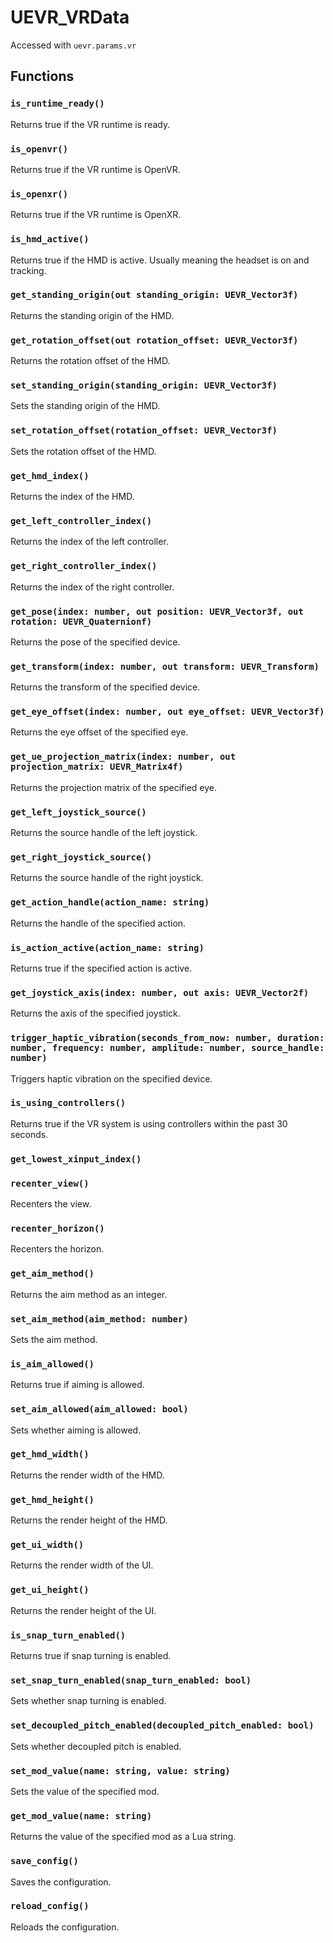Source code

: # UEVR_VRData

Accessed with `uevr.params.vr`

## Functions

### `is_runtime_ready()`

Returns true if the VR runtime is ready.

### `is_openvr()`

Returns true if the VR runtime is OpenVR.

### `is_openxr()`

Returns true if the VR runtime is OpenXR.

### `is_hmd_active()`

Returns true if the HMD is active. Usually meaning the headset is on and tracking.

### `get_standing_origin(out standing_origin: UEVR_Vector3f)`

Returns the standing origin of the HMD.

### `get_rotation_offset(out rotation_offset: UEVR_Vector3f)`

Returns the rotation offset of the HMD.

### `set_standing_origin(standing_origin: UEVR_Vector3f)`

Sets the standing origin of the HMD.

### `set_rotation_offset(rotation_offset: UEVR_Vector3f)`

Sets the rotation offset of the HMD.

### `get_hmd_index()`

Returns the index of the HMD.

### `get_left_controller_index()`

Returns the index of the left controller.

### `get_right_controller_index()`

Returns the index of the right controller.

### `get_pose(index: number, out position: UEVR_Vector3f, out rotation: UEVR_Quaternionf)`

Returns the pose of the specified device.

### `get_transform(index: number, out transform: UEVR_Transform)`

Returns the transform of the specified device.

### `get_eye_offset(index: number, out eye_offset: UEVR_Vector3f)`

Returns the eye offset of the specified eye.

### `get_ue_projection_matrix(index: number, out projection_matrix: UEVR_Matrix4f)`

Returns the projection matrix of the specified eye.

### `get_left_joystick_source()`

Returns the source handle of the left joystick.

### `get_right_joystick_source()`

Returns the source handle of the right joystick.

### `get_action_handle(action_name: string)`

Returns the handle of the specified action.

### `is_action_active(action_name: string)`

Returns true if the specified action is active.

### `get_joystick_axis(index: number, out axis: UEVR_Vector2f)`

Returns the axis of the specified joystick.

### `trigger_haptic_vibration(seconds_from_now: number, duration: number, frequency: number, amplitude: number, source_handle: number)`

Triggers haptic vibration on the specified device.

### `is_using_controllers()`

Returns true if the VR system is using controllers within the past 30 seconds.

### `get_lowest_xinput_index()`

### `recenter_view()`

Recenters the view.

### `recenter_horizon()`

Recenters the horizon.

### `get_aim_method()`

Returns the aim method as an integer.

### `set_aim_method(aim_method: number)`

Sets the aim method.

### `is_aim_allowed()`

Returns true if aiming is allowed.

### `set_aim_allowed(aim_allowed: bool)`

Sets whether aiming is allowed.

### `get_hmd_width()`

Returns the render width of the HMD.

### `get_hmd_height()`

Returns the render height of the HMD.

### `get_ui_width()`

Returns the render width of the UI.

### `get_ui_height()`

Returns the render height of the UI.

### `is_snap_turn_enabled()`

Returns true if snap turning is enabled.

### `set_snap_turn_enabled(snap_turn_enabled: bool)`

Sets whether snap turning is enabled.

### `set_decoupled_pitch_enabled(decoupled_pitch_enabled: bool)`

Sets whether decoupled pitch is enabled.

### `set_mod_value(name: string, value: string)`

Sets the value of the specified mod.

### `get_mod_value(name: string)`

Returns the value of the specified mod as a Lua string.

### `save_config()`

Saves the configuration.

### `reload_config()`

Reloads the configuration.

____

Instructions to follow
Print the lines from the beginning of the records up to and including the line containing "Returns true if the VR runtime is OpenXR.", word for word, with no pictures.

Reply to the task
Source code

: # UEVR_VRData

Accessed with `uevr.params.vr`

## Functions

### `is_runtime_ready()`

Returns true if the VR runtime is ready.

### `is_openvr()`

Returns true if the VR runtime is OpenVR.

### `is_openxr()`

Returns true if the VR runtime is OpenXR.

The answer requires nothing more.